Task material

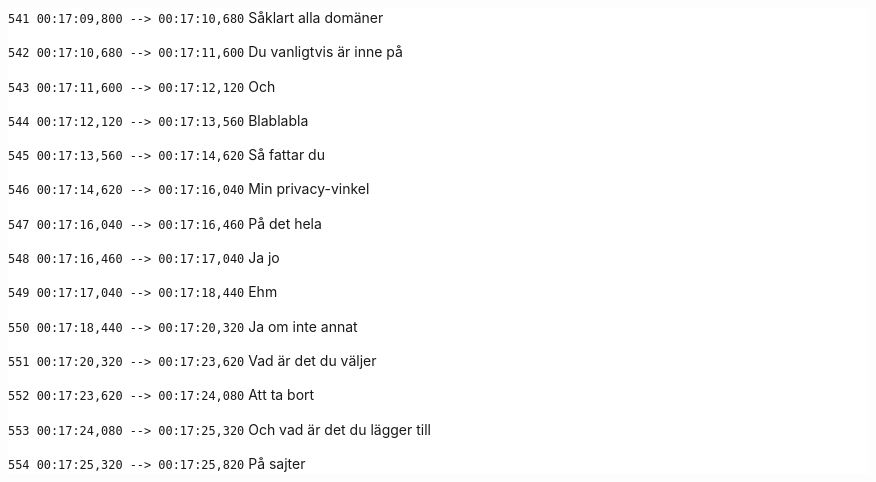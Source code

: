 

`541 00:17:09,800 --> 00:17:10,680`
Såklart alla domäner



`542 00:17:10,680 --> 00:17:11,600`
Du vanligtvis är inne på



`543 00:17:11,600 --> 00:17:12,120`
Och



`544 00:17:12,120 --> 00:17:13,560`
Blablabla



`545 00:17:13,560 --> 00:17:14,620`
Så fattar du



`546 00:17:14,620 --> 00:17:16,040`
Min privacy-vinkel



`547 00:17:16,040 --> 00:17:16,460`
På det hela



`548 00:17:16,460 --> 00:17:17,040`
Ja jo



`549 00:17:17,040 --> 00:17:18,440`
Ehm



`550 00:17:18,440 --> 00:17:20,320`
Ja om inte annat



`551 00:17:20,320 --> 00:17:23,620`
Vad är det du väljer



`552 00:17:23,620 --> 00:17:24,080`
Att ta bort



`553 00:17:24,080 --> 00:17:25,320`
Och vad är det du lägger till



`554 00:17:25,320 --> 00:17:25,820`
På sajter
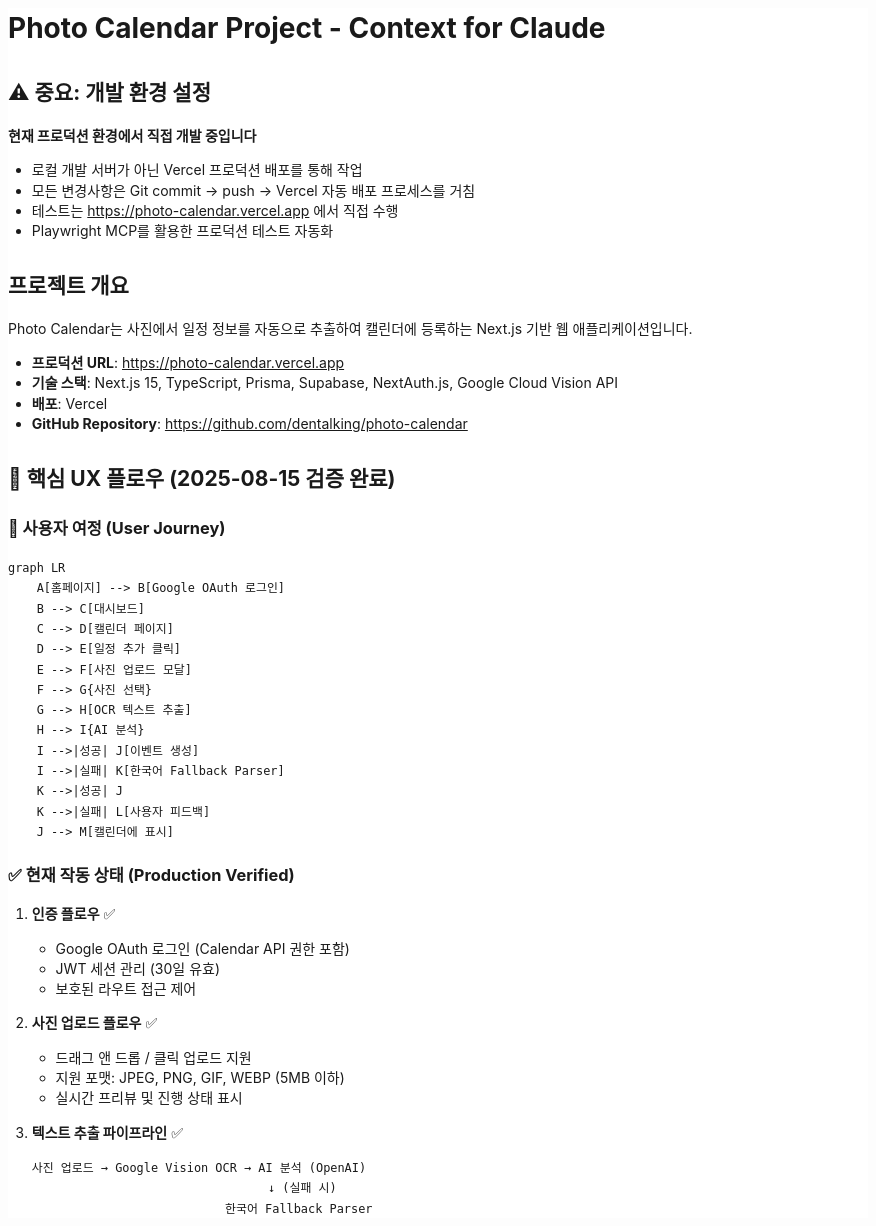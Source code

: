 # Photo Calendar Project - Context for Claude

## ⚠️ 중요: 개발 환경 설정
**현재 프로덕션 환경에서 직접 개발 중입니다**
- 로컬 개발 서버가 아닌 Vercel 프로덕션 배포를 통해 작업
- 모든 변경사항은 Git commit → push → Vercel 자동 배포 프로세스를 거침
- 테스트는 https://photo-calendar.vercel.app 에서 직접 수행
- Playwright MCP를 활용한 프로덕션 테스트 자동화

## 프로젝트 개요
Photo Calendar는 사진에서 일정 정보를 자동으로 추출하여 캘린더에 등록하는 Next.js 기반 웹 애플리케이션입니다.

- **프로덕션 URL**: https://photo-calendar.vercel.app
- **기술 스택**: Next.js 15, TypeScript, Prisma, Supabase, NextAuth.js, Google Cloud Vision API
- **배포**: Vercel
- **GitHub Repository**: https://github.com/dentalking/photo-calendar

## 🎯 핵심 UX 플로우 (2025-08-15 검증 완료)

### 📱 사용자 여정 (User Journey)
```mermaid
graph LR
    A[홈페이지] --> B[Google OAuth 로그인]
    B --> C[대시보드]
    C --> D[캘린더 페이지]
    D --> E[일정 추가 클릭]
    E --> F[사진 업로드 모달]
    F --> G{사진 선택}
    G --> H[OCR 텍스트 추출]
    H --> I{AI 분석}
    I -->|성공| J[이벤트 생성]
    I -->|실패| K[한국어 Fallback Parser]
    K -->|성공| J
    K -->|실패| L[사용자 피드백]
    J --> M[캘린더에 표시]
```

### ✅ 현재 작동 상태 (Production Verified)
1. **인증 플로우** ✅
   - Google OAuth 로그인 (Calendar API 권한 포함)
   - JWT 세션 관리 (30일 유효)
   - 보호된 라우트 접근 제어

2. **사진 업로드 플로우** ✅
   - 드래그 앤 드롭 / 클릭 업로드 지원
   - 지원 포맷: JPEG, PNG, GIF, WEBP (5MB 이하)
   - 실시간 프리뷰 및 진행 상태 표시

3. **텍스트 추출 파이프라인** ✅
   ```
   사진 업로드 → Google Vision OCR → AI 분석 (OpenAI)
                                    ↓ (실패 시)
                              한국어 Fallback Parser
   ```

Aim of the task
Write out the material exactly as it stands, omitting every picture.

Worked solution
Source code

: 

`541 00:17:09,800 --> 00:17:10,680`
Såklart alla domäner



`542 00:17:10,680 --> 00:17:11,600`
Du vanligtvis är inne på



`543 00:17:11,600 --> 00:17:12,120`
Och



`544 00:17:12,120 --> 00:17:13,560`
Blablabla



`545 00:17:13,560 --> 00:17:14,620`
Så fattar du



`546 00:17:14,620 --> 00:17:16,040`
Min privacy-vinkel



`547 00:17:16,040 --> 00:17:16,460`
På det hela



`548 00:17:16,460 --> 00:17:17,040`
Ja jo



`549 00:17:17,040 --> 00:17:18,440`
Ehm



`550 00:17:18,440 --> 00:17:20,320`
Ja om inte annat



`551 00:17:20,320 --> 00:17:23,620`
Vad är det du väljer



`552 00:17:23,620 --> 00:17:24,080`
Att ta bort



`553 00:17:24,080 --> 00:17:25,320`
Och vad är det du lägger till



`554 00:17:25,320 --> 00:17:25,820`
På sajter
Source code

: # Photo Calendar Project - Context for Claude

## ⚠️ 중요: 개발 환경 설정
**현재 프로덕션 환경에서 직접 개발 중입니다**
- 로컬 개발 서버가 아닌 Vercel 프로덕션 배포를 통해 작업
- 모든 변경사항은 Git commit → push → Vercel 자동 배포 프로세스를 거침
- 테스트는 https://photo-calendar.vercel.app 에서 직접 수행
- Playwright MCP를 활용한 프로덕션 테스트 자동화

## 프로젝트 개요
Photo Calendar는 사진에서 일정 정보를 자동으로 추출하여 캘린더에 등록하는 Next.js 기반 웹 애플리케이션입니다.

- **프로덕션 URL**: https://photo-calendar.vercel.app
- **기술 스택**: Next.js 15, TypeScript, Prisma, Supabase, NextAuth.js, Google Cloud Vision API
- **배포**: Vercel
- **GitHub Repository**: https://github.com/dentalking/photo-calendar

## 🎯 핵심 UX 플로우 (2025-08-15 검증 완료)

### 📱 사용자 여정 (User Journey)
```mermaid
graph LR
    A[홈페이지] --> B[Google OAuth 로그인]
    B --> C[대시보드]
    C --> D[캘린더 페이지]
    D --> E[일정 추가 클릭]
    E --> F[사진 업로드 모달]
    F --> G{사진 선택}
    G --> H[OCR 텍스트 추출]
    H --> I{AI 분석}
    I -->|성공| J[이벤트 생성]
    I -->|실패| K[한국어 Fallback Parser]
    K -->|성공| J
    K -->|실패| L[사용자 피드백]
    J --> M[캘린더에 표시]
```

### ✅ 현재 작동 상태 (Production Verified)
1. **인증 플로우** ✅
   - Google OAuth 로그인 (Calendar API 권한 포함)
   - JWT 세션 관리 (30일 유효)
   - 보호된 라우트 접근 제어

2. **사진 업로드 플로우** ✅
   - 드래그 앤 드롭 / 클릭 업로드 지원
   - 지원 포맷: JPEG, PNG, GIF, WEBP (5MB 이하)
   - 실시간 프리뷰 및 진행 상태 표시

3. **텍스트 추출 파이프라인** ✅
   ```
   사진 업로드 → Google Vision OCR → AI 분석 (OpenAI)
                                    ↓ (실패 시)
                              한국어 Fallback Parser
   ```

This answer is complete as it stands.